Nothing but the lines below from the first through the one with "for $|k| > b_n$." should appear, printed exactly; please leave pictures out.

##### Source data #####

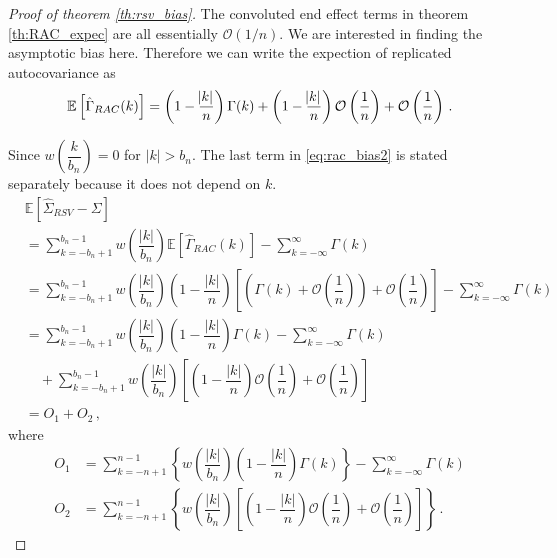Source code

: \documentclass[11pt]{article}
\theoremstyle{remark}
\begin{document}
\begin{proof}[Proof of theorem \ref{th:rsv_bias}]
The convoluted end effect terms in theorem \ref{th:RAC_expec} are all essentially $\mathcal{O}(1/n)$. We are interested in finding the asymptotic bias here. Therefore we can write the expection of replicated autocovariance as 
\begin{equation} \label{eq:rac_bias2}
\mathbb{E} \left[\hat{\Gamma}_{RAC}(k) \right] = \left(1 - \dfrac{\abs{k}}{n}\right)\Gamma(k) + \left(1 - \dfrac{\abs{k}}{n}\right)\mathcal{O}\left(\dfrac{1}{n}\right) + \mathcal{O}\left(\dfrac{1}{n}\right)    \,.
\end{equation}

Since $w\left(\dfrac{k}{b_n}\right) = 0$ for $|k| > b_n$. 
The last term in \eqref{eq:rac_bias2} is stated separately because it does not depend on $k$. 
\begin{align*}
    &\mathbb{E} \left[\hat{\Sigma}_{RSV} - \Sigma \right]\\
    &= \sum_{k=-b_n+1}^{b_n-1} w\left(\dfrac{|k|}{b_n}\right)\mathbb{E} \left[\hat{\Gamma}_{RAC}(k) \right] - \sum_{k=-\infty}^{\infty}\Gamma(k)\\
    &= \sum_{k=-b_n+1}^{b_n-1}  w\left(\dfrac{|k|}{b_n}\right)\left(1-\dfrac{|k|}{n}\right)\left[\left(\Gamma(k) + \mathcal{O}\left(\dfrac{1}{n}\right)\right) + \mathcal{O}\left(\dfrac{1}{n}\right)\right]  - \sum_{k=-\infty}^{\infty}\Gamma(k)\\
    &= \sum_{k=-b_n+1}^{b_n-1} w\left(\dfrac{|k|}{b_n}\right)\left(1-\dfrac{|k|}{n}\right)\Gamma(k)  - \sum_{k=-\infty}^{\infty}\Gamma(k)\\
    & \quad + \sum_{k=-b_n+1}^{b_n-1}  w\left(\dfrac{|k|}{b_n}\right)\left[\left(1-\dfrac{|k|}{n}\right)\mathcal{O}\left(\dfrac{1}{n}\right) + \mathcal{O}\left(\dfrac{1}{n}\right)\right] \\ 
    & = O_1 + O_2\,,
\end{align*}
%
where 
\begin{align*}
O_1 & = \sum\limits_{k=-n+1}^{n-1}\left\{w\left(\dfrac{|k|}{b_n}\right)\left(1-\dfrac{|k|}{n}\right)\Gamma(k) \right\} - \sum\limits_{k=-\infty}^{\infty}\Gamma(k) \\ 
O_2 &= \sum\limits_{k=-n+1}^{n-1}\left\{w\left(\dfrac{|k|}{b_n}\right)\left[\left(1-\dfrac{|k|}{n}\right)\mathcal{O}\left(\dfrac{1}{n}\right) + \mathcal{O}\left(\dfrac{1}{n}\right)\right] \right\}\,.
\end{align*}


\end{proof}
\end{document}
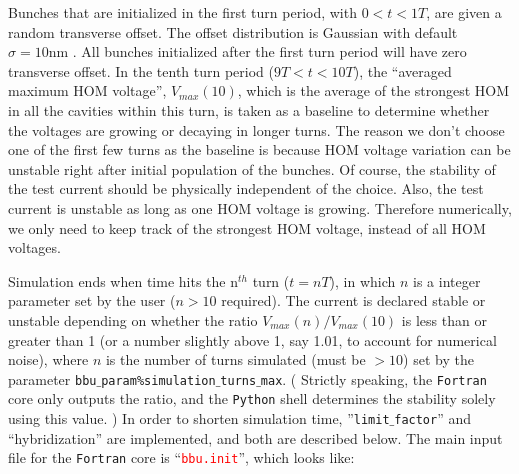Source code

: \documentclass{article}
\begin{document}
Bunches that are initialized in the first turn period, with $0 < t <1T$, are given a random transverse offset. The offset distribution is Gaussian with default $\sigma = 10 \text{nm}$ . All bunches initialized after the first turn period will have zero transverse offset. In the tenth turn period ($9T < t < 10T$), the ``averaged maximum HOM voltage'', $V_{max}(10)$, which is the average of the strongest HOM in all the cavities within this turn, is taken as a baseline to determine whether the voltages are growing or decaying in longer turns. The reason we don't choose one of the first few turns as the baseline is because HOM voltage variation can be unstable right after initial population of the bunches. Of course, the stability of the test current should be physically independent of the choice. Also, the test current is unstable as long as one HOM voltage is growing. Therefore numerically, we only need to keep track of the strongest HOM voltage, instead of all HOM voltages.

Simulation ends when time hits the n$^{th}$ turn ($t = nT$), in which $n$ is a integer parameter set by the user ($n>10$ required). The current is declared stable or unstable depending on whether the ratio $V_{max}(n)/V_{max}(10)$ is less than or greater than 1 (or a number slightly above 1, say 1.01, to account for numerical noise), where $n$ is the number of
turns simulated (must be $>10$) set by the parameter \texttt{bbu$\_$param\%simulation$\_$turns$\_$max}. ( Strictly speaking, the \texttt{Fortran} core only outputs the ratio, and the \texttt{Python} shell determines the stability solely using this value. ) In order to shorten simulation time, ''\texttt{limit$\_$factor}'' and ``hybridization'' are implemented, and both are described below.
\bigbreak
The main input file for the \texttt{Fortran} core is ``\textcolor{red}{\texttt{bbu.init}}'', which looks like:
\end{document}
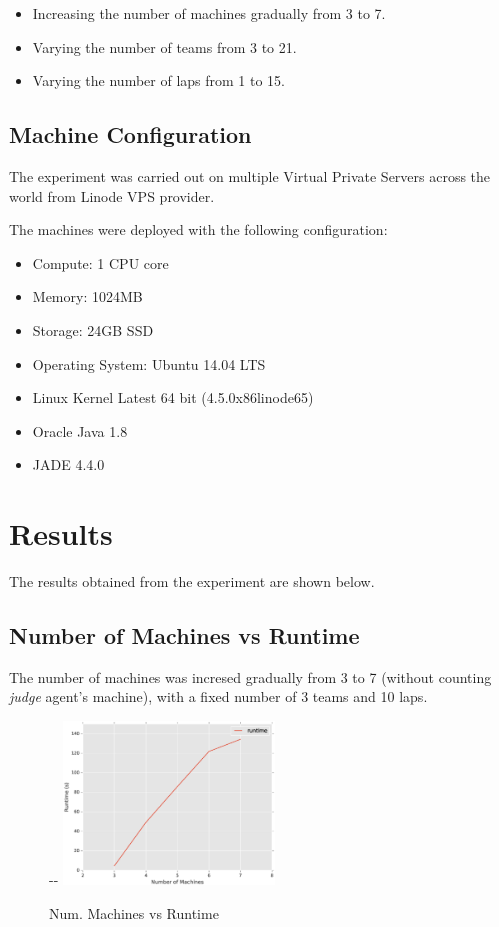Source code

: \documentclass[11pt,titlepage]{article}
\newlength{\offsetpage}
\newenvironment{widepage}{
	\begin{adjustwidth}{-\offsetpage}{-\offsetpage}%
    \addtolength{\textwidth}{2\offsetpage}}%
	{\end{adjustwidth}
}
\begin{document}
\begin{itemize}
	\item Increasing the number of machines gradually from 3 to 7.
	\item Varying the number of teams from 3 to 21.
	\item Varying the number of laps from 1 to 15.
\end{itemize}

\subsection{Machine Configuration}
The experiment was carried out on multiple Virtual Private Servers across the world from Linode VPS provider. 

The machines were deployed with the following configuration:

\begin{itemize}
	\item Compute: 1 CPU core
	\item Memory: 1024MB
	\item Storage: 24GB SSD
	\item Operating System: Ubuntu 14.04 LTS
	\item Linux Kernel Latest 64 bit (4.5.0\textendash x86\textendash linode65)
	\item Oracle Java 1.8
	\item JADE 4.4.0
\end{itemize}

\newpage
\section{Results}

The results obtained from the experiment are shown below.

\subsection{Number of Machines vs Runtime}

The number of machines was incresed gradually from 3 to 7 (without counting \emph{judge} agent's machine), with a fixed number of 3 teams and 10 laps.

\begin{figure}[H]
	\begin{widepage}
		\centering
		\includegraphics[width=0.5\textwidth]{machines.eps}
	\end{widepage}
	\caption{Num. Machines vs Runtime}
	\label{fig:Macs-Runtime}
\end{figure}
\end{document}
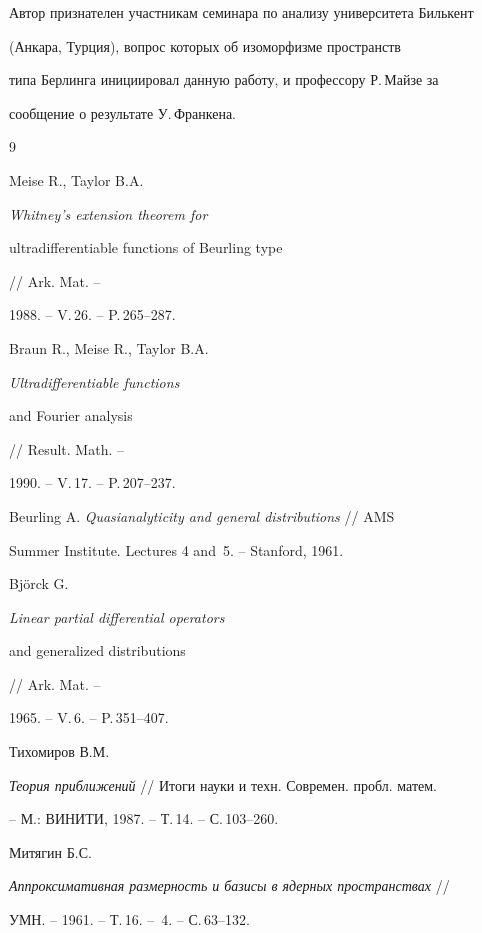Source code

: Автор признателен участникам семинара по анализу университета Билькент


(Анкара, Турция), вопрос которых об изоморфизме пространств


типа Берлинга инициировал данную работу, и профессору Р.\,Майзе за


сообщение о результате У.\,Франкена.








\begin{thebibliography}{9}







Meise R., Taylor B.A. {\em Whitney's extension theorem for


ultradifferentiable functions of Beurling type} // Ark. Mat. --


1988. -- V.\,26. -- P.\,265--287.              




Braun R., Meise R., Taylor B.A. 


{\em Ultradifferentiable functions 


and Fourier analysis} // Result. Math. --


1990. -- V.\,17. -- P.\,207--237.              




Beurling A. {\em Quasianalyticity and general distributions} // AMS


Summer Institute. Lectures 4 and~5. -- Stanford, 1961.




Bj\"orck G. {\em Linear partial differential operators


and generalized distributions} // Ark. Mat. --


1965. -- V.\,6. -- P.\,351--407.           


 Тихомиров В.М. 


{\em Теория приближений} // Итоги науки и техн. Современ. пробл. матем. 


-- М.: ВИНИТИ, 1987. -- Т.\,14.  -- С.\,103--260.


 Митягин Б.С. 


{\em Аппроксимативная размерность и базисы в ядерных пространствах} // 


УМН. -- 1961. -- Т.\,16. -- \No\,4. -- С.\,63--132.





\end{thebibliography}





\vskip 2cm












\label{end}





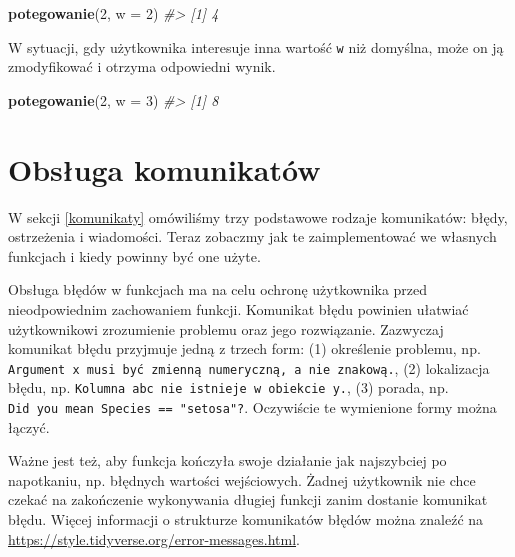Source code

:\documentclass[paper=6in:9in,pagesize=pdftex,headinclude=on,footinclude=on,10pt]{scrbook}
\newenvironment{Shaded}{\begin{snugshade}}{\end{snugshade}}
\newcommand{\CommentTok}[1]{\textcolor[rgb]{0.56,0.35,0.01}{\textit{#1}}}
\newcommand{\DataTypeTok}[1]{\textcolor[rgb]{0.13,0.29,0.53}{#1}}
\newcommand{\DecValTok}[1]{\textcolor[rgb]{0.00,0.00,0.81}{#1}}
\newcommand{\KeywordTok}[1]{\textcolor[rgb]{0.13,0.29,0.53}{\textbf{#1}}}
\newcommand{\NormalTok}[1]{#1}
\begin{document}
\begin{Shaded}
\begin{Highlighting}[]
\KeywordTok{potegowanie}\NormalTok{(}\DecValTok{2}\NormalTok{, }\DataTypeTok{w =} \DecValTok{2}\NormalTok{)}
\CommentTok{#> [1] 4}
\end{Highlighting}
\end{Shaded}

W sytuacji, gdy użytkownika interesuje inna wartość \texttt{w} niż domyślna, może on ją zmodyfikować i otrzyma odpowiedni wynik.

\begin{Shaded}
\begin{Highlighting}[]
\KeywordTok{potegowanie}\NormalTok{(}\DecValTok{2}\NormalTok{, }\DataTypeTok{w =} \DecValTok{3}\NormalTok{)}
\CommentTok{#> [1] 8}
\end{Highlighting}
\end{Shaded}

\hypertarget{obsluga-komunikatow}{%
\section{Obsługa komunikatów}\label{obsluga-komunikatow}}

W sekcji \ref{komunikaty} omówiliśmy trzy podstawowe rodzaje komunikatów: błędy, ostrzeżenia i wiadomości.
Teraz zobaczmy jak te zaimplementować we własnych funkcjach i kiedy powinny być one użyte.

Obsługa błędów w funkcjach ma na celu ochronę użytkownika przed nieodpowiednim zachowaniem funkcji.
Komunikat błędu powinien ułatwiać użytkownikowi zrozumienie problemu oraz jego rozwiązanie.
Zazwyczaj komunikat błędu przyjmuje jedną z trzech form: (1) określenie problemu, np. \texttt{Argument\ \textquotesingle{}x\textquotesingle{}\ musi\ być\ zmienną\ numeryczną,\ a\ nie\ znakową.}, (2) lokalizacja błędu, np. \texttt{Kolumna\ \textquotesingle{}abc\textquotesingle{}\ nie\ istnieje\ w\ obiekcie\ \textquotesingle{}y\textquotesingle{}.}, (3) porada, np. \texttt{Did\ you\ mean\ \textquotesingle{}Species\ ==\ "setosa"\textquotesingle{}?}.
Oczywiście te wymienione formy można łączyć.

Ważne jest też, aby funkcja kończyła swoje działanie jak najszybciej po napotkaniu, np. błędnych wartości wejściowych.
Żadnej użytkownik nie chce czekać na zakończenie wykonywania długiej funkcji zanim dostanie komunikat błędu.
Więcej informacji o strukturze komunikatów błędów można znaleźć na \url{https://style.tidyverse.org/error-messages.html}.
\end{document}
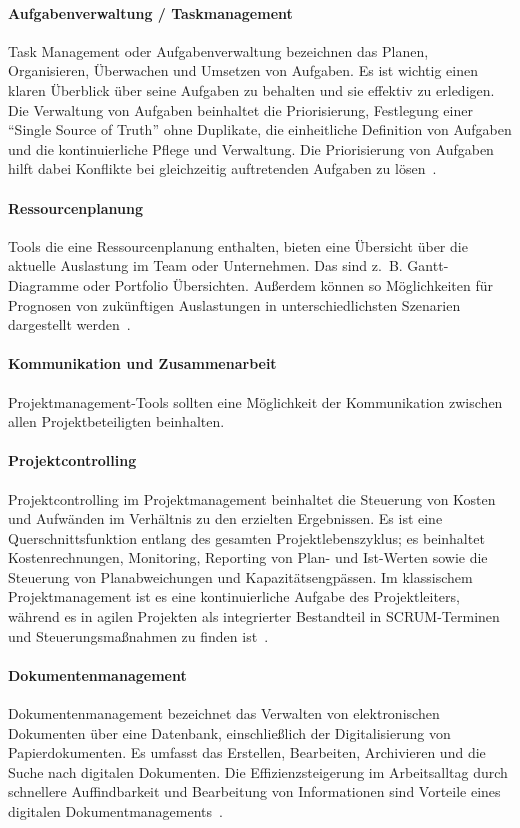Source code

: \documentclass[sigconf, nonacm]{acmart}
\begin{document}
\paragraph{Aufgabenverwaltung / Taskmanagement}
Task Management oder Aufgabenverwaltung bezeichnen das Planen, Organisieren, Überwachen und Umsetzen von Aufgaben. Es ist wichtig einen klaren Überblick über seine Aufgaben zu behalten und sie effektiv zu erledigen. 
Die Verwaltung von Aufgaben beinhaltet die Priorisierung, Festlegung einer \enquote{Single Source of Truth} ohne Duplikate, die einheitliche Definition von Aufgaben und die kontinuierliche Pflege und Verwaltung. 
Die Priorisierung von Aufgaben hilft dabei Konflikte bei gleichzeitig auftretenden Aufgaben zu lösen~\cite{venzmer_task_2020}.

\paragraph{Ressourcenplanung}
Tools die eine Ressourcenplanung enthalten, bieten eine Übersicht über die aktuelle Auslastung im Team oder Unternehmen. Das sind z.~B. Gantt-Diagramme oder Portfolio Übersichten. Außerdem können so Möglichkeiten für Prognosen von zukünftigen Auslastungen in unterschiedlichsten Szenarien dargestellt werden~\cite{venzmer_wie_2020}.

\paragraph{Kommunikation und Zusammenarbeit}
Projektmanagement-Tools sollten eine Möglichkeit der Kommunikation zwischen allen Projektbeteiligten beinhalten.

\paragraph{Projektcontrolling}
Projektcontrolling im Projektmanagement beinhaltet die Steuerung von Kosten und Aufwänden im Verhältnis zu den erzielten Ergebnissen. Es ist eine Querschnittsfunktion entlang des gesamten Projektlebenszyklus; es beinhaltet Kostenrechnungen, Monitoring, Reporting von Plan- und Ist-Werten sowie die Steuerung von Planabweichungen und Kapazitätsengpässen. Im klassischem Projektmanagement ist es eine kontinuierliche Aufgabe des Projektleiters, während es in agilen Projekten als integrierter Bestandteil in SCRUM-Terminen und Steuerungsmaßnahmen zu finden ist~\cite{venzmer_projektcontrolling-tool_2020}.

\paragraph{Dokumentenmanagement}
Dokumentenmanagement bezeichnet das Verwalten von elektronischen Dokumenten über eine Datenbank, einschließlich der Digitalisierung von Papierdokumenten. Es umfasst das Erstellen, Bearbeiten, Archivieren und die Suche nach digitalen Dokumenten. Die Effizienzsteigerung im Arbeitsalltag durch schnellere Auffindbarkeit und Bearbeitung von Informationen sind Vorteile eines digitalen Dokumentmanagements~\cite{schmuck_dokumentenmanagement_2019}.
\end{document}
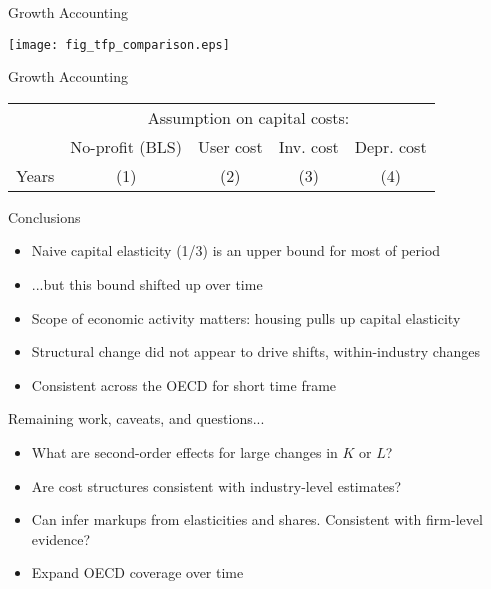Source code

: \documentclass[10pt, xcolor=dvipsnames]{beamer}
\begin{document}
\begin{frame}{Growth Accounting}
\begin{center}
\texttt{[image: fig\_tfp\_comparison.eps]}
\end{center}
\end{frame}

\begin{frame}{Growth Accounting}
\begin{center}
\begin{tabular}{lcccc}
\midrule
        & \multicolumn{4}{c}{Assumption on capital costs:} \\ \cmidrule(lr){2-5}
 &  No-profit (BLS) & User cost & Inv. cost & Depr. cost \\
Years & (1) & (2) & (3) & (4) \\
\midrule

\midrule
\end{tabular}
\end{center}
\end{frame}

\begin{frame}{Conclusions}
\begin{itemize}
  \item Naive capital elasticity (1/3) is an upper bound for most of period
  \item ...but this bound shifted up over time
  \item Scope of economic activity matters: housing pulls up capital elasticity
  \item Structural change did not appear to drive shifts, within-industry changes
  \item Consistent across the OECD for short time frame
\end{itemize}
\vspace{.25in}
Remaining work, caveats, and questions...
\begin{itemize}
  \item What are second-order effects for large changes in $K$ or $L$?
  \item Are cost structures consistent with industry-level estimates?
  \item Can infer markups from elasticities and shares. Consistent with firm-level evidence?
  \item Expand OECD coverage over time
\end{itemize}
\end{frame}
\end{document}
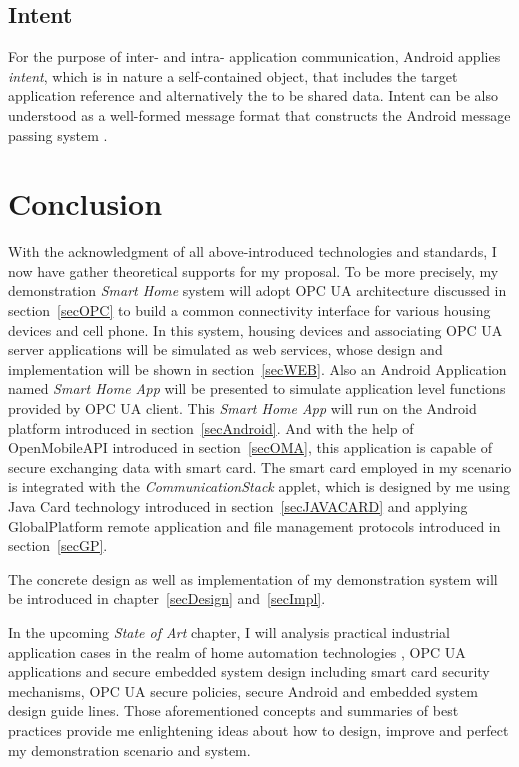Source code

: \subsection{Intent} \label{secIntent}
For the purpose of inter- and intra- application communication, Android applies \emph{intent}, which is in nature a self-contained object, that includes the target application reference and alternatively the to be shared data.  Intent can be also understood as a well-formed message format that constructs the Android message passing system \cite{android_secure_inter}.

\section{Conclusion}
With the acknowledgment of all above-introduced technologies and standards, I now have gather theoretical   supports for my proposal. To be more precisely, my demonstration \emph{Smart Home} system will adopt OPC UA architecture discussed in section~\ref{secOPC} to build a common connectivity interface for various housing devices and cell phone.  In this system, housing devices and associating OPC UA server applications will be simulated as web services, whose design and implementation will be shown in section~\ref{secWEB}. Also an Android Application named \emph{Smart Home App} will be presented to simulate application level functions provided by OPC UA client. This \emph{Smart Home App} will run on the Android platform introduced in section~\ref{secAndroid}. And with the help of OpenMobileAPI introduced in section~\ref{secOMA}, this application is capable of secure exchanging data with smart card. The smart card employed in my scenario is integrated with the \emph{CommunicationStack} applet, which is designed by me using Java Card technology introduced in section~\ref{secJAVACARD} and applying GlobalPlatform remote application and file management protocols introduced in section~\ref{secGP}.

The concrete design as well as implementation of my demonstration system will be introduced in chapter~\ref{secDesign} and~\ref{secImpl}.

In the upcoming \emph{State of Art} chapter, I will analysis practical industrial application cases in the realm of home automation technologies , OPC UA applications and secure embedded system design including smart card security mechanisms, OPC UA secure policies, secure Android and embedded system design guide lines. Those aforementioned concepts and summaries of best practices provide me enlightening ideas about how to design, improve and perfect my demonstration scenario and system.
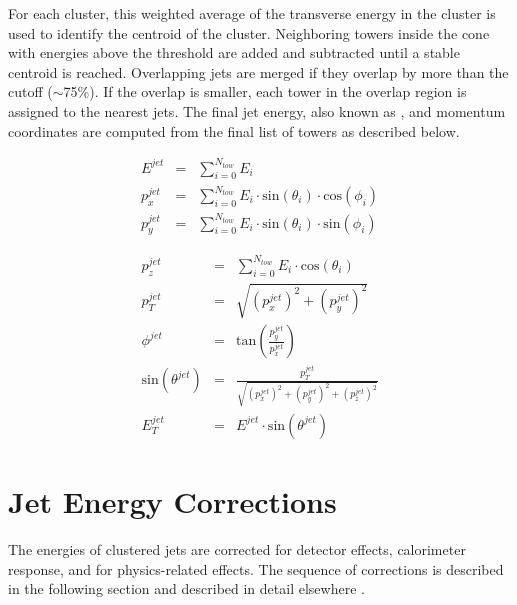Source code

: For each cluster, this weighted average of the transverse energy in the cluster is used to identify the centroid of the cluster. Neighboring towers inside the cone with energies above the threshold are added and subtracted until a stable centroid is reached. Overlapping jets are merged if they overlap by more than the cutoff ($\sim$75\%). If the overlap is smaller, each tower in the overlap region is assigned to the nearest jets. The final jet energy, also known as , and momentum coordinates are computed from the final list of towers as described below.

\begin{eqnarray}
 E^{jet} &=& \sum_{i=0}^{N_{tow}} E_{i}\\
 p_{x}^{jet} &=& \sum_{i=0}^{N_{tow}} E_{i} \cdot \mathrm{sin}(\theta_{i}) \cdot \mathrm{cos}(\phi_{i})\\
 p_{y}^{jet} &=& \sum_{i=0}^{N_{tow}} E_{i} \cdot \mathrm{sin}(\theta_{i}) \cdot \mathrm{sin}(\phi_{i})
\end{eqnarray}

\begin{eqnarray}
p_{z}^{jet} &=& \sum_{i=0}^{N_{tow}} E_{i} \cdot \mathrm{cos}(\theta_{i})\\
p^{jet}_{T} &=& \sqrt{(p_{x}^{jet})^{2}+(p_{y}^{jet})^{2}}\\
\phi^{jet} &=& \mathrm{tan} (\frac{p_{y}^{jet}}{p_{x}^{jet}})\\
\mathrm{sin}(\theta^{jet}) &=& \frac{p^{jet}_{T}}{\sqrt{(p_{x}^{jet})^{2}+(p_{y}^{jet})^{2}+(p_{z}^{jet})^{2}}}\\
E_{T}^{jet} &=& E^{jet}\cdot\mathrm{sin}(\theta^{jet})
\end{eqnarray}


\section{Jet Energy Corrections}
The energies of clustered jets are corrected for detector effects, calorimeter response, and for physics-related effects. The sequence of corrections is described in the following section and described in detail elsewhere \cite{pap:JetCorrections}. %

#####

#### Response area
Source code

: \documentclass[11pt]{article}
\theoremstyle{remark}
\begin{document}
\begin{proof}[Proof of theorem \ref{th:rsv_bias}]
The convoluted end effect terms in theorem \ref{th:RAC_expec} are all essentially $\mathcal{O}(1/n)$. We are interested in finding the asymptotic bias here. Therefore we can write the expection of replicated autocovariance as 
\begin{equation} \label{eq:rac_bias2}
\mathbb{E} \left[\hat{\Gamma}_{RAC}(k) \right] = \left(1 - \dfrac{\abs{k}}{n}\right)\Gamma(k) + \left(1 - \dfrac{\abs{k}}{n}\right)\mathcal{O}\left(\dfrac{1}{n}\right) + \mathcal{O}\left(\dfrac{1}{n}\right)    \,.
\end{equation}

Since $w\left(\dfrac{k}{b_n}\right) = 0$ for $|k| > b_n$. 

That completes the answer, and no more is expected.